RedxDecember said:
This is a honest question. I only ask you respect it. I'm 15 and I'm sure that makes some of you have a surge of anger or resentment towards me. I understand that you have these feelings, but I don't understand why. I am not the kind of teen who plays Black Ops all night over and over. I enjoy a wide variety of genres and I am not a console fanboy. I own the 3 current "in" consoles, using money I've earned from my summer job and money from my birthdays and gifts from Christmas. I'm not the little shit who stays in his room and ignores his parents. I've enjoyed all the great games many of you do, and I share your love of games. So why the hate?

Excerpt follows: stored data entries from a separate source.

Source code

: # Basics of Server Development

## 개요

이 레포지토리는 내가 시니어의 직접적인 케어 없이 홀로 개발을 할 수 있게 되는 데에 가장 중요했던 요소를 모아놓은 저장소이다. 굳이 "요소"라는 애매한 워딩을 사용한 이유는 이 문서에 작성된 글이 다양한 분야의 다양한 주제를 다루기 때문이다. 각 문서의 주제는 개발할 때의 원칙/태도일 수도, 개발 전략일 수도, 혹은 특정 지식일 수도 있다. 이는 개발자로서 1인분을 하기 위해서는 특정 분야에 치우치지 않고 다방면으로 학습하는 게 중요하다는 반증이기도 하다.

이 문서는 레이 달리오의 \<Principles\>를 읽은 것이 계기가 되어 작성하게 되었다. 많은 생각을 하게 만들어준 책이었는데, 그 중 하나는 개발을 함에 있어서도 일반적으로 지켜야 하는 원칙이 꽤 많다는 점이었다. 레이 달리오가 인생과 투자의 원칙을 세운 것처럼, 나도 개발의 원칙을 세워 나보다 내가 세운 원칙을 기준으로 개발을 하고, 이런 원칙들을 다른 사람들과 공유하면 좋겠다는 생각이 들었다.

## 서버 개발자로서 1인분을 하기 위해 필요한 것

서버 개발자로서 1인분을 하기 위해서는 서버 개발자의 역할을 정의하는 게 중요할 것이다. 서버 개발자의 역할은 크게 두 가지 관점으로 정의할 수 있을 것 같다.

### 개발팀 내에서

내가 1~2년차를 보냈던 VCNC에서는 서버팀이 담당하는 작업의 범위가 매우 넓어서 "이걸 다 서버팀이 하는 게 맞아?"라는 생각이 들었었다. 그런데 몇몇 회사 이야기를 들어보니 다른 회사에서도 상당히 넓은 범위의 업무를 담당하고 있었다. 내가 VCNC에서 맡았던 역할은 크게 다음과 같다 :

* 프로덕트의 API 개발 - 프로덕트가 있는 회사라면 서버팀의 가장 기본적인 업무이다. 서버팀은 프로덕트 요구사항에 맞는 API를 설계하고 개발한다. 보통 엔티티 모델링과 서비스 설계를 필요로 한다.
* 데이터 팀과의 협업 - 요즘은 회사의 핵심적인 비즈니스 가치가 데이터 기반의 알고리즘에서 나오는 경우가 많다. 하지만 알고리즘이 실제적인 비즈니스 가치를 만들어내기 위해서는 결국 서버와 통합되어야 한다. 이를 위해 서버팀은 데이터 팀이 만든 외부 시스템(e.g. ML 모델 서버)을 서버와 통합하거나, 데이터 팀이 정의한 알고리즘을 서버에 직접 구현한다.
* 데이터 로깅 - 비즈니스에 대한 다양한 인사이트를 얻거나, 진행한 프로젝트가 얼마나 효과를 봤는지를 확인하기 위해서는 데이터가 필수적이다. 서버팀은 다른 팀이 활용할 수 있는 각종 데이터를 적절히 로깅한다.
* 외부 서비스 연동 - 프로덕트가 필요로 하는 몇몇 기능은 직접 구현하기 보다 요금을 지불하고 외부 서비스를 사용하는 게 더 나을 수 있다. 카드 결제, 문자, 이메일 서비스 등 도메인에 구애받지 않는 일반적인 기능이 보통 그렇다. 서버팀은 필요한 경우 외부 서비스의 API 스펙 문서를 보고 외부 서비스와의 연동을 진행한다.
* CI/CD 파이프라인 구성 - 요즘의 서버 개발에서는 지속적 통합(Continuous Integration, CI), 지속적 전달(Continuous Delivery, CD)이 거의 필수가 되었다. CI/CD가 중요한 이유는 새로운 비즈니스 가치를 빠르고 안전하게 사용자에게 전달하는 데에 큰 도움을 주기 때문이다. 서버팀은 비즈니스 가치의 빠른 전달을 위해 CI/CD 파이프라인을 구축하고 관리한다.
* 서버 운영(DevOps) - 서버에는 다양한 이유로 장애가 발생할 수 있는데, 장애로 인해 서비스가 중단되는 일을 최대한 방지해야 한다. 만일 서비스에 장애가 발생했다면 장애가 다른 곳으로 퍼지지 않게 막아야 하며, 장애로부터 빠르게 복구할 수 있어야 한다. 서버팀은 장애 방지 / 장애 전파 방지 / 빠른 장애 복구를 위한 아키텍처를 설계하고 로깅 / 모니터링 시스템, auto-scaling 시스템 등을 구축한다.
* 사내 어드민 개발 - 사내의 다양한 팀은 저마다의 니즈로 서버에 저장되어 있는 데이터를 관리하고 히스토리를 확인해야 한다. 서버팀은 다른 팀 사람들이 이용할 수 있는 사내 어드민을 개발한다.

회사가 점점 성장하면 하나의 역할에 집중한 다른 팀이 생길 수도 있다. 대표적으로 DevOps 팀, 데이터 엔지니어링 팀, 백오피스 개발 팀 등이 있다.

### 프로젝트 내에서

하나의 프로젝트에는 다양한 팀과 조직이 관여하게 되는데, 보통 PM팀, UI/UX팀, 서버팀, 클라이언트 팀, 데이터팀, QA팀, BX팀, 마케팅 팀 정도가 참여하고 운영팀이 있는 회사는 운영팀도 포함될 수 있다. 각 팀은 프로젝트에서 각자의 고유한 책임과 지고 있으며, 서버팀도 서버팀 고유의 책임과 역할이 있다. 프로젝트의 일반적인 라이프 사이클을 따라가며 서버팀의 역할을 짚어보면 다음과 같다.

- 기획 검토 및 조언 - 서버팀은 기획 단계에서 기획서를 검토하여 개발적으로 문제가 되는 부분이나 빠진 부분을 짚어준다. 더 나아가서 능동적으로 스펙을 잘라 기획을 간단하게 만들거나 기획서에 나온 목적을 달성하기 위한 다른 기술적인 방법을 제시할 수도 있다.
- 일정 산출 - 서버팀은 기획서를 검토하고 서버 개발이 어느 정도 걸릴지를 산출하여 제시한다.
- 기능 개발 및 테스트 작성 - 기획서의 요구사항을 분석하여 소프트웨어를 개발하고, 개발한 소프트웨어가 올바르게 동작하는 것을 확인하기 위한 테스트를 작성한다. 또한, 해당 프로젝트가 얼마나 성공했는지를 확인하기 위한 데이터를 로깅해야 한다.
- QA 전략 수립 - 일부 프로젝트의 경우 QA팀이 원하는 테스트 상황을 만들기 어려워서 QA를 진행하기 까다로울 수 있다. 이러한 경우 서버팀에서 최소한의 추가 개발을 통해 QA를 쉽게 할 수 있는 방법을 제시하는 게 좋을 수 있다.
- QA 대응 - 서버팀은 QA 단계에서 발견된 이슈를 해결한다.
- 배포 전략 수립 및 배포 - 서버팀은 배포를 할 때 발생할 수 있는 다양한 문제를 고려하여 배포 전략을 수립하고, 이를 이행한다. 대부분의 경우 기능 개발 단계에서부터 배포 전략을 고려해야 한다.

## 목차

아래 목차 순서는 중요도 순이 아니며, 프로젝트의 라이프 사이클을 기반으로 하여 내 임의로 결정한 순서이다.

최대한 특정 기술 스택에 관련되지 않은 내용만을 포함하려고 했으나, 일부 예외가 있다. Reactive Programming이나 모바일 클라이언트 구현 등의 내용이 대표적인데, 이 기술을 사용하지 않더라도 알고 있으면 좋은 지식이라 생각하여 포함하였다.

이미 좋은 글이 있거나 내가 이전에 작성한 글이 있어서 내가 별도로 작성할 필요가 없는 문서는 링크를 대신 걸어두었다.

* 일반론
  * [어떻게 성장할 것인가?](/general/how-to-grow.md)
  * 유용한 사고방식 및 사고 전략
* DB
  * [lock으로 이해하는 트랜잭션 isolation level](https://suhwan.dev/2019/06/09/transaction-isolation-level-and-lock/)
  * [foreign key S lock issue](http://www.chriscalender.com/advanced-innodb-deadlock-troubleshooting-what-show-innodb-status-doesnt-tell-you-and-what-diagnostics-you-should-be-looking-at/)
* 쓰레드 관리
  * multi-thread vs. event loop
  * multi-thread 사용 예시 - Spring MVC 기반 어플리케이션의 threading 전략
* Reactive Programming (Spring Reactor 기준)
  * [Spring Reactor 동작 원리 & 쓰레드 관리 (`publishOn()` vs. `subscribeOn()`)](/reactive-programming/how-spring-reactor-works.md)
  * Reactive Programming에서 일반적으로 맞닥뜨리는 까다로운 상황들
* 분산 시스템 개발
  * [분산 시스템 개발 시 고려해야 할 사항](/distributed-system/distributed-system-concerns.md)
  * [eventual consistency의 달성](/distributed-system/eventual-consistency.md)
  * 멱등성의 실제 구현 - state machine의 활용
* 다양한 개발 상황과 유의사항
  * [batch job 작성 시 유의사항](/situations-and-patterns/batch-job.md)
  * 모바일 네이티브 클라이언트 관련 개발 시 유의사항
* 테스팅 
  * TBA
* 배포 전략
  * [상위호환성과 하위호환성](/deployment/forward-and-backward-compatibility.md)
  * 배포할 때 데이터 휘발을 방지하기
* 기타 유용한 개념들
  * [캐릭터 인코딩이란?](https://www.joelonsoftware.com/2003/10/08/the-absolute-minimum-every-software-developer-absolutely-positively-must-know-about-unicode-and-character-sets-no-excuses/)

Please share your anger about my gaming generation and how to improve my interaction with the older members of the gaming community so I can improve my interaction with you all.
Thank you so much for reading.
One thing I don't like about the young gamers, is that more and more they don't know how to lose gracefully. They take losing like it is the end of the world.
The reason the problem exists is that schools and somewhat new parents have the crazy thing going that they want to convenience and tell kids that other people are no better then them, that everybody is a winner.
I remember back when I was in school, kids that made the great grades got special treatment. For their hard work they got things like candy bars, money/gift cards, special coupons, sometimes a pass to get out a homework assignment they didn't feel like doing. At my high school, the students with the best grades got to go off campus for lunch once or twice a week.
These days, from what I have seen from friends' siblings and my nephew that are still in grade school, such rewards are being given out less and less, and soon they won't do it at all. The reasoning is that children are just so fragile and need to be sheltered from the idea that other students are possibly smarter then them, and that there is a possibility they aren't working hard enough or being lazy, that there is something wrong with them.
With such teaching, eventually students don't see differences in their fellow students and don't have the feeling that somebody might be better then them. They get the feeling that no matter what they do they are and always will be a winner, because they aren't show that other people can be better.
That translates to kids/students that play games and they find that in games there will always be a winner or a loser or somebody that is better then them in some way. So, such kids can't handle losing so they resort to insults and things like saying the winner cheated or used unfair tactics, like keeping the shotgun and getting a fifteen kill streak(I did that and actually, got called a bad player by some brat that doesn't understand that it isn't unfair; it is called using what gives myself the best advantage, if the game spawns a shotgun with 20 rounds in it, why do I have to let it sit there and possibly be picked up by somebody that will use it on me?)
Another thing that I find that I can't stand about the younger gamers, is that the younger they get, the larger the entitlement they think they deserve. It's already to the point where quite a few young gamers have the weird idea the they should be able to play the majority of a game or all of it, before they decide if they want to buy it. That is the big issue with piracy, the young gamers see that they can get the game for free, and then they make up the excuse that why should they pay money if they find that they don't like the game. Other people can't get it through their thick skulls that they have to pay money for it because they played it, that it is wrong to take a game copy for free and experience everything a pay customer gets and not pay the creator/developers the money they are do for the player getting that experience. Plus, don't even try to reason with them that taking an illegal copy off the internet is stealing; they keep throwing up the stupid bull crap argument that if it is a digital copy, there are infinite copies and that nothing has been lost, so it isn't stealing. You can't tell them that it is a possible lost sale for the developers and publishers, because they say that if they didn't like the game they wouldn't have paid money for it anyway, or that it is a game genre they normally wouldn't pay money for anyway. The big problem is that the youth of today are more stubborn than the past generations, it seems that the majority will never admit directly that they are wrong about something.
That is why I can't stand many young gamers. They are partially to blame, but also the people that have been brainwashing them with such ideas, that they are just as good as anybody else and that they are entitled to pretty much anything, are also to blame.